Meyer Lemon Yogurt Cake

Here comes more Meyer lemon goodness.  I made this cake for dessert on Easter Sunday.  It’s sweet but still has a nice zing to it from the lemon juice and zest.
Meyer Lemon Yogurt Cake | A Nerd Cooks

This recipe comes from the blog This Country Girl Cooks.

You’ll need:

For the cake – 

  • 1/4 cup butter, softened
  • 1 cup nonfat Greek yogurt (plain or vanilla)
  • 3 eggs
  • 1 1/2 cups flour (can also use whole wheat pastry flour)
  • 1/2 tsp baking powder
  • 1/4 tsp baking soda
  • 3/4 cup brown sugar, packed
  • 1 tsp vanilla
  • 1 tbs lemon juice

For the glaze – 

  • 1-2 tbs lemon juice
  • 1 tsp lemon zest
  • 1 cup powdered sugar

Preheat the oven to 325 degrees F.  Grease a 9x5x3 inch loaf pan.  Set aside.

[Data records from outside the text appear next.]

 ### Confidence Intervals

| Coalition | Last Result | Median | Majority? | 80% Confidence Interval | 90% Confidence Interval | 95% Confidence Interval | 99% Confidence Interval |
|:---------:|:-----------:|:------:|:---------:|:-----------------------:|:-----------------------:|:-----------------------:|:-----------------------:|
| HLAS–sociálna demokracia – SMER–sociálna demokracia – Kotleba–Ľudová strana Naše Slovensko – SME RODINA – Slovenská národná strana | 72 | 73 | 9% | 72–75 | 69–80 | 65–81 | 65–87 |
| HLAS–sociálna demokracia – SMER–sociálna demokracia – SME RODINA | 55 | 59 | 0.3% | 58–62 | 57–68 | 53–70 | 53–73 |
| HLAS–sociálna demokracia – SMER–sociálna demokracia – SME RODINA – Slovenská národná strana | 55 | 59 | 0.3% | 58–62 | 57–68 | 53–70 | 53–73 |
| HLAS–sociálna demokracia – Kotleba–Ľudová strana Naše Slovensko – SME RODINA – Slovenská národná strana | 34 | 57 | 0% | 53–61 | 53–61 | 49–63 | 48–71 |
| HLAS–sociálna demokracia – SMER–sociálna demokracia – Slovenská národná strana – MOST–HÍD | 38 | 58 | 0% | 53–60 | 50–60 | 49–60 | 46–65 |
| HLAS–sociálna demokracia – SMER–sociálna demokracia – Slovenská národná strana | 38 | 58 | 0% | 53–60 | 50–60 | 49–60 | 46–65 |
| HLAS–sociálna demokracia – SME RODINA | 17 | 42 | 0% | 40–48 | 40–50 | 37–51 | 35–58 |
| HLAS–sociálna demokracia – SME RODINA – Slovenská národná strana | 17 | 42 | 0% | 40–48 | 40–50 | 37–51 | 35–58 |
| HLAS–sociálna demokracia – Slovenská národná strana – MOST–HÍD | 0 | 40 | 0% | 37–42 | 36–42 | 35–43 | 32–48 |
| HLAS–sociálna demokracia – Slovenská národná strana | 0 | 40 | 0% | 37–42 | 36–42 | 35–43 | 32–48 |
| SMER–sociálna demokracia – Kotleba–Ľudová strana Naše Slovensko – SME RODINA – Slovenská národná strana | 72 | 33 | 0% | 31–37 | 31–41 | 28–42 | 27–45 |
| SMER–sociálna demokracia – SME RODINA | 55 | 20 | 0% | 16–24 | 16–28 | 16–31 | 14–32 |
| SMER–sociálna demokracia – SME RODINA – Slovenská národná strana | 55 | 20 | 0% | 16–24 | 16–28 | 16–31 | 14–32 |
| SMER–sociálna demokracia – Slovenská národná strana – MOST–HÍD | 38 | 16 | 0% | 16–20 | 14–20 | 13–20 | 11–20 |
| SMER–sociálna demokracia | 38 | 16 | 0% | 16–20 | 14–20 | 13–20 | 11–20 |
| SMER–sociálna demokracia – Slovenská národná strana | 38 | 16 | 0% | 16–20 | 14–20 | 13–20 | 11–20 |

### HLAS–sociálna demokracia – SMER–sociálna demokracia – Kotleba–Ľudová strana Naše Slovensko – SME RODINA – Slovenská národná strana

Combine flour, baking soda, and baking powder.  Set aside.

Using an electric mixer (or stand mixer), beat butter for 30 seconds.  Add yogurt and cream until well-blended.

Gradually add the sugar, beating for about 5 minutes or until very light and fluffy. Add vanilla.  Add eggs, one at a time, then add lemon juice.

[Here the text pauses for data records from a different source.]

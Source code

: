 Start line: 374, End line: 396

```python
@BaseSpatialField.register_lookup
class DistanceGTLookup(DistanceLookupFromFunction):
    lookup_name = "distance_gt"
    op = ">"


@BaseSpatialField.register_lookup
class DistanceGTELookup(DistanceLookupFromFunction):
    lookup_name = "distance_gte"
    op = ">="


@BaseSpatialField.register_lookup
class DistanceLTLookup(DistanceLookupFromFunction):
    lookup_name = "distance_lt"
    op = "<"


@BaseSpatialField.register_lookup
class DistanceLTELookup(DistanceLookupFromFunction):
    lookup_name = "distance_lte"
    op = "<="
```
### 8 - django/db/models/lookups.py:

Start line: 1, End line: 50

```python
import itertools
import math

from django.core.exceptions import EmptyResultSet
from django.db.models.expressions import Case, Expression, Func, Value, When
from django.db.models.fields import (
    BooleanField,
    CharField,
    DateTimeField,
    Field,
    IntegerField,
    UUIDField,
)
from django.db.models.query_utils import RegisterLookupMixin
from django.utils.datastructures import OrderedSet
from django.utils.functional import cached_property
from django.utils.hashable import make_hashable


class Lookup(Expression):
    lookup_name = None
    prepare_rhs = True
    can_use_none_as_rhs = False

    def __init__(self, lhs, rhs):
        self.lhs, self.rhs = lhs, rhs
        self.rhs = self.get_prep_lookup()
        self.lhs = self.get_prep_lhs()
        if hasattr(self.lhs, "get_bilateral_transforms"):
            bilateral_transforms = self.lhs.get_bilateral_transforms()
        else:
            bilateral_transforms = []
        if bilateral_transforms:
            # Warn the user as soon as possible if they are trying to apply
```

Pour batter into the prepared pan and bake for 60-75 minutes until a knife or toothpick comes out clean when inserted into the center.  Allow it to cool on a rack for 10 minutes, then remove from the pan and allow it to cool completely before glazing.

To make the glaze, combine the juice, zest, and powdered sugar.  Taste and adjust as needed.  Drizzle over the cake and enjoy!